The answer must be every line of the data that holds the word "Quick".

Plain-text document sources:
───

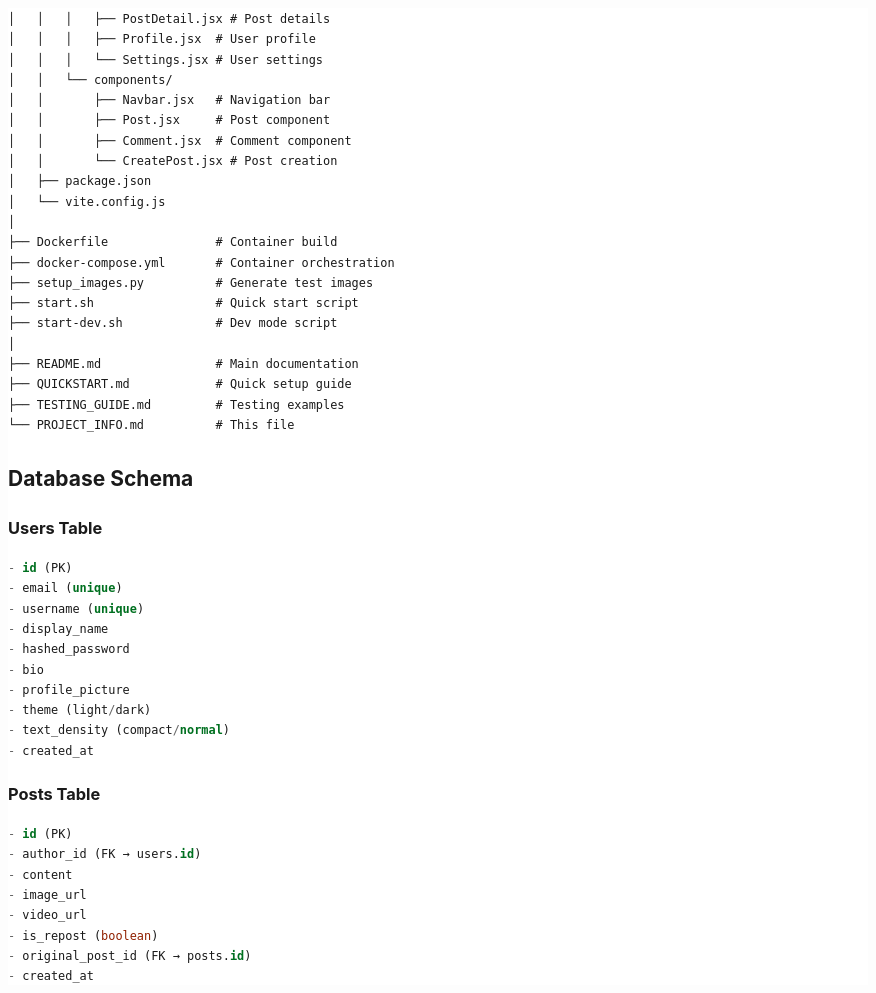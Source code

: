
 ```
│   │   │   ├── PostDetail.jsx # Post details
│   │   │   ├── Profile.jsx  # User profile
│   │   │   └── Settings.jsx # User settings
│   │   └── components/
│   │       ├── Navbar.jsx   # Navigation bar
│   │       ├── Post.jsx     # Post component
│   │       ├── Comment.jsx  # Comment component
│   │       └── CreatePost.jsx # Post creation
│   ├── package.json
│   └── vite.config.js
│
├── Dockerfile               # Container build
├── docker-compose.yml       # Container orchestration
├── setup_images.py          # Generate test images
├── start.sh                 # Quick start script
├── start-dev.sh             # Dev mode script
│
├── README.md                # Main documentation
├── QUICKSTART.md            # Quick setup guide
├── TESTING_GUIDE.md         # Testing examples
└── PROJECT_INFO.md          # This file
```

## Database Schema

### Users Table

```sql
- id (PK)
- email (unique)
- username (unique)
- display_name
- hashed_password
- bio
- profile_picture
- theme (light/dark)
- text_density (compact/normal)
- created_at
```

### Posts Table

```sql
- id (PK)
- author_id (FK → users.id)
- content
- image_url
- video_url
- is_repost (boolean)
- original_post_id (FK → posts.id)
- created_at
```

───

◆ Written solution:
├── start.sh                 # Quick start script
├── QUICKSTART.md            # Quick setup guide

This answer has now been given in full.